## TASK STATEMENT
Pick each line containing the word "需要携带token" out of the data below.

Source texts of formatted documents
* * * * *

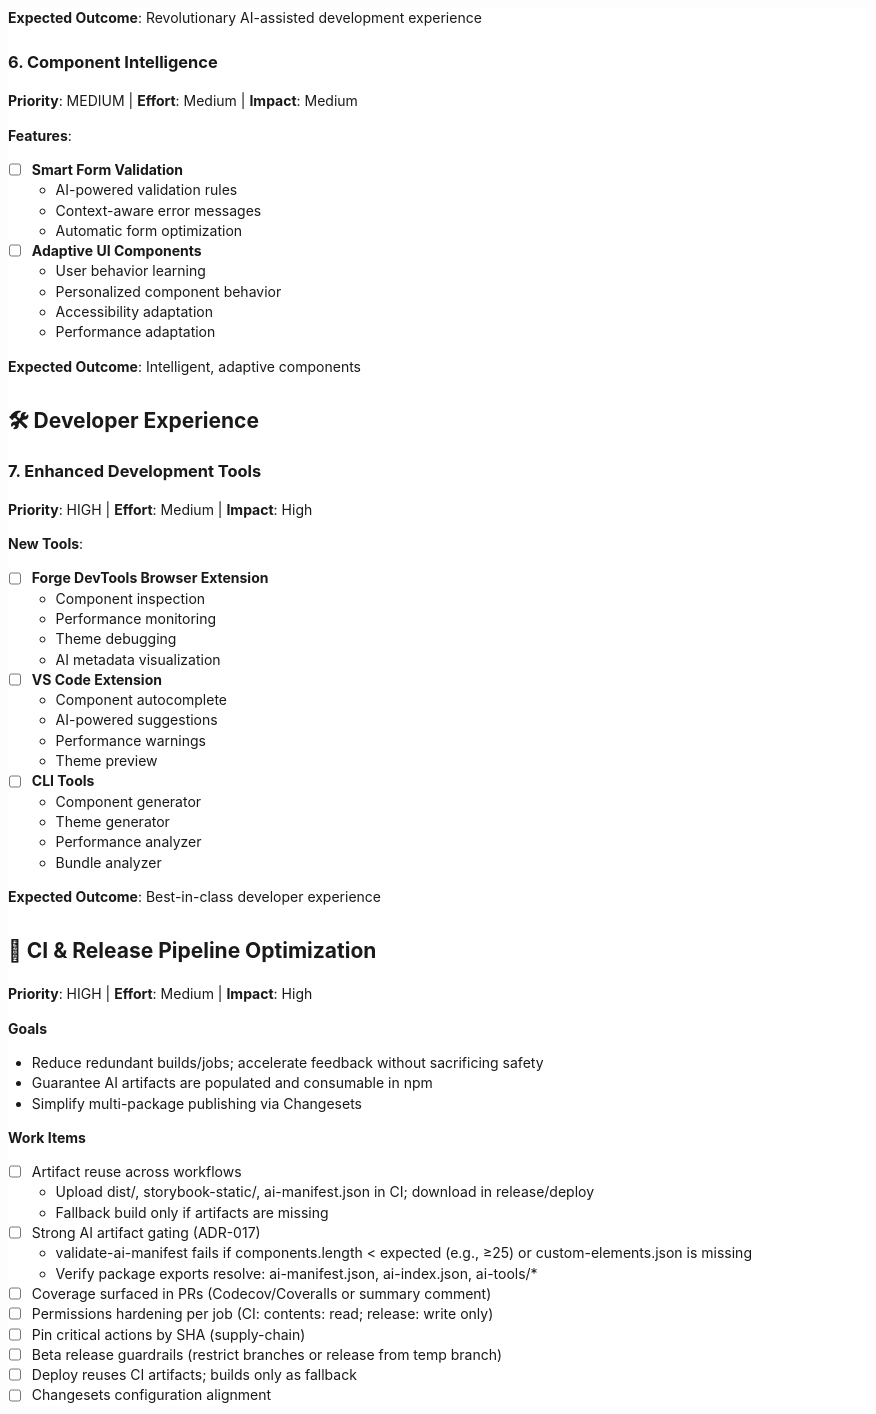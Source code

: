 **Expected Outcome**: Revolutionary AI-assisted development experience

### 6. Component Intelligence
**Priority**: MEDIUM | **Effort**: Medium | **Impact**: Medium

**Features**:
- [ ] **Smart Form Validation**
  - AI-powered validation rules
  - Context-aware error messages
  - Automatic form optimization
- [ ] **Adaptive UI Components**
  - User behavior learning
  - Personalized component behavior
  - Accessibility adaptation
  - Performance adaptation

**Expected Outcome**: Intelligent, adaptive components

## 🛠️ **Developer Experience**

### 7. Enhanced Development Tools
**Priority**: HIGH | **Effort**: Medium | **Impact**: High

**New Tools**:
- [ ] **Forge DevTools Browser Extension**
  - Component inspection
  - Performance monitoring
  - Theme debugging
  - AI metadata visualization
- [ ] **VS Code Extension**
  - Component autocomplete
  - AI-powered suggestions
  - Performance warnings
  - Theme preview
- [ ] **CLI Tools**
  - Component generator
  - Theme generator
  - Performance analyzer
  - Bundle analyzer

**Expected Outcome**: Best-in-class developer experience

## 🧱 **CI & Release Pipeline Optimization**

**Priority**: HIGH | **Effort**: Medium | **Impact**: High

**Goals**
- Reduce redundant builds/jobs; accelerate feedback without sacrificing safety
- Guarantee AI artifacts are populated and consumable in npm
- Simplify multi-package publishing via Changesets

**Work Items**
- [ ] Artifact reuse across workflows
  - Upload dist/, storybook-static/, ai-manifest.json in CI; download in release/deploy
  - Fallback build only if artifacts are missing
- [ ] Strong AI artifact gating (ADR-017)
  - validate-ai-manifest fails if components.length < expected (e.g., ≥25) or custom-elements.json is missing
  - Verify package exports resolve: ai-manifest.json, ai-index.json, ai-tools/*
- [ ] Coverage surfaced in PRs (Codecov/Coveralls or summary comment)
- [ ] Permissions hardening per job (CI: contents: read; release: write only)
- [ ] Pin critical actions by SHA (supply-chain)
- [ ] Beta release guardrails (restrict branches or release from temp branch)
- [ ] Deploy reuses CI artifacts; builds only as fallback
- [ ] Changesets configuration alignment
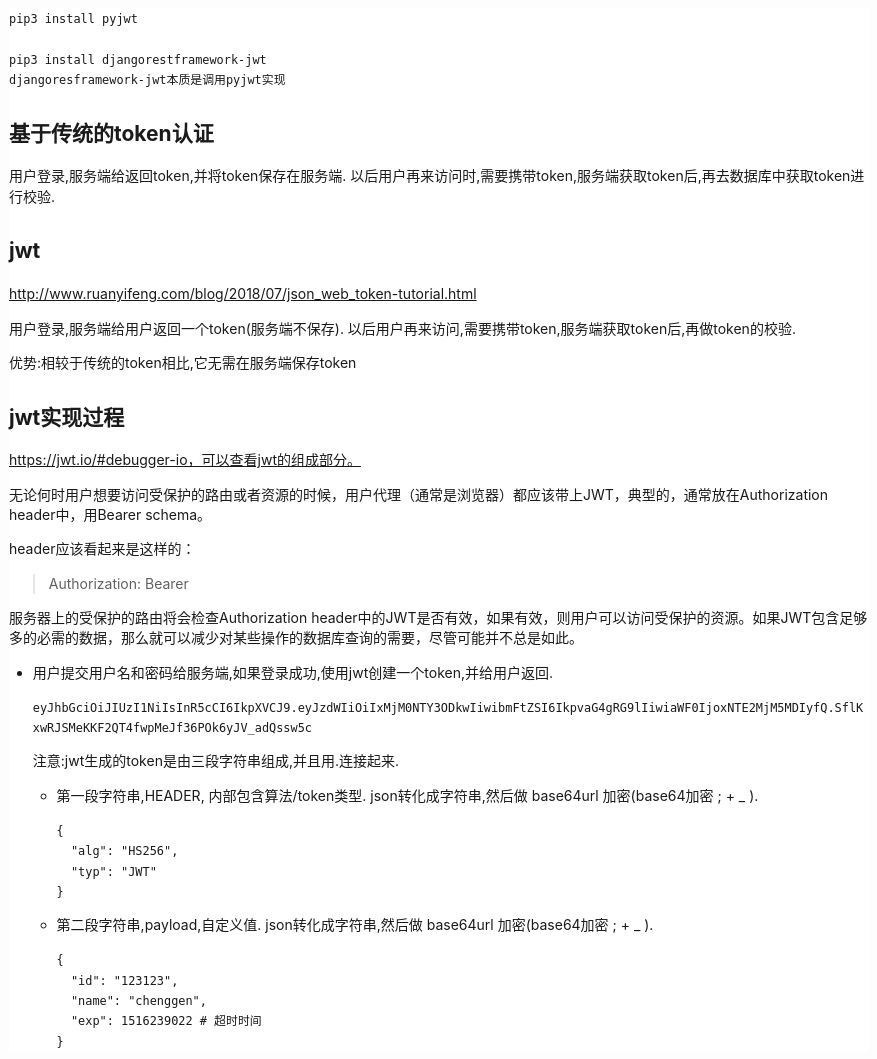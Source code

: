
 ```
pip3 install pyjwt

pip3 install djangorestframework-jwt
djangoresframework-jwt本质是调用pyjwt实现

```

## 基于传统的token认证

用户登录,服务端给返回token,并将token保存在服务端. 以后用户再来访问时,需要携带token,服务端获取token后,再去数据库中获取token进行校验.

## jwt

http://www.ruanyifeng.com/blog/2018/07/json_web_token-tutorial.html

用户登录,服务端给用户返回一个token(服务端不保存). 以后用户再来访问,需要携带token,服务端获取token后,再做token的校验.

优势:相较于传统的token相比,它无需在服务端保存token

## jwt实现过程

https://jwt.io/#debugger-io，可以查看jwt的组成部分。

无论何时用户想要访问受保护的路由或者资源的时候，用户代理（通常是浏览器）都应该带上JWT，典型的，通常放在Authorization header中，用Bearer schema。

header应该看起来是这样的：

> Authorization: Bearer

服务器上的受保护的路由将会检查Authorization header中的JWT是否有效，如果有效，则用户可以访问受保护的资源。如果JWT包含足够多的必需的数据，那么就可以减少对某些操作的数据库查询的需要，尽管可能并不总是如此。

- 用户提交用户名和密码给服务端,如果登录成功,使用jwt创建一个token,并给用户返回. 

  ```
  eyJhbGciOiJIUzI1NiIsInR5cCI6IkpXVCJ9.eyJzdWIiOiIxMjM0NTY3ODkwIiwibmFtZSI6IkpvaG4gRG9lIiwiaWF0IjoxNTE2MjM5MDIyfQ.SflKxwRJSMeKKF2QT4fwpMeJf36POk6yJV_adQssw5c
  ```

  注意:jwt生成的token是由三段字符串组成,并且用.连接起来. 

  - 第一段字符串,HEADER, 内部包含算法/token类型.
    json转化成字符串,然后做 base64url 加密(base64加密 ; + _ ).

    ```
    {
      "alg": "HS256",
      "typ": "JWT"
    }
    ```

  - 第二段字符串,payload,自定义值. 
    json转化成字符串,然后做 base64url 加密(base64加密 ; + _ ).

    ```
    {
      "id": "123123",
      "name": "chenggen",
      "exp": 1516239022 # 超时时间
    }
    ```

* * * * *

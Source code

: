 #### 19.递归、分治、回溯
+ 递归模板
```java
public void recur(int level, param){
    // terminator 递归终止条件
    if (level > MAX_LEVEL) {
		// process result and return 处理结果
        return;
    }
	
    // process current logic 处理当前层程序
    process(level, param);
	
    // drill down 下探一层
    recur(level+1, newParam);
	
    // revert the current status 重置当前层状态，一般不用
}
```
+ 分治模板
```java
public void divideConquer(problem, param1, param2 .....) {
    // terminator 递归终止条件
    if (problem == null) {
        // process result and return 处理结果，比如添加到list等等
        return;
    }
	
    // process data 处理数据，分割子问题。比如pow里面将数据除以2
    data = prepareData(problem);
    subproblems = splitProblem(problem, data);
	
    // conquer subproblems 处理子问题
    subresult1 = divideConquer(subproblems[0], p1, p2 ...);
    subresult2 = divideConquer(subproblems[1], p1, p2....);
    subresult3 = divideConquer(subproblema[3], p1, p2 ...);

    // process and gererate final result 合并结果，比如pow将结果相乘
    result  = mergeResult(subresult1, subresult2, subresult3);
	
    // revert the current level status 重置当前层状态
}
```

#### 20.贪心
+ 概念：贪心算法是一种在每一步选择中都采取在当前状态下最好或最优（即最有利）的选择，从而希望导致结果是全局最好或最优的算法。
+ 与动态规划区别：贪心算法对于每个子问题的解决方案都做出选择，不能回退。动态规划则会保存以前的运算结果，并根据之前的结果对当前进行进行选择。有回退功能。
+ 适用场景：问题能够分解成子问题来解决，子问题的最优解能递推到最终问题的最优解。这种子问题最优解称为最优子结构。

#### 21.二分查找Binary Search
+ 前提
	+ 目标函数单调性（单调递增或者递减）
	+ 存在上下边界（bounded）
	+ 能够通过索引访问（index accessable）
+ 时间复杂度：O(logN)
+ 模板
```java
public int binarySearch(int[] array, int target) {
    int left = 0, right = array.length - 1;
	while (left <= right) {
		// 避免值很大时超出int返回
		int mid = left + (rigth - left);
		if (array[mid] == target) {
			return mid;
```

* * * * *

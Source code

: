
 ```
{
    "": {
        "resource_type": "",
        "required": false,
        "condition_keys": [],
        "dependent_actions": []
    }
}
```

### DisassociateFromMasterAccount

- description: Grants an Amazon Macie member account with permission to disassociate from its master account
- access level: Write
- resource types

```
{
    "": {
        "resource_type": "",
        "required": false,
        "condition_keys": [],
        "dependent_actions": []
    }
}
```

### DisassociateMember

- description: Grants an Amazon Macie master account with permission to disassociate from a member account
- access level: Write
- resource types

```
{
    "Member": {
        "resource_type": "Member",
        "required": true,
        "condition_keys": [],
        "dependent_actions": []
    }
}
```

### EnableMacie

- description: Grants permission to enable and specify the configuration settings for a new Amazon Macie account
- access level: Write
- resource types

* * * * *

## RESPONSE BELOW
用户登录,服务端给返回token,并将token保存在服务端. 以后用户再来访问时,需要携带token,服务端获取token后,再去数据库中获取token进行校验.
用户登录,服务端给用户返回一个token(服务端不保存). 以后用户再来访问,需要携带token,服务端获取token后,再做token的校验.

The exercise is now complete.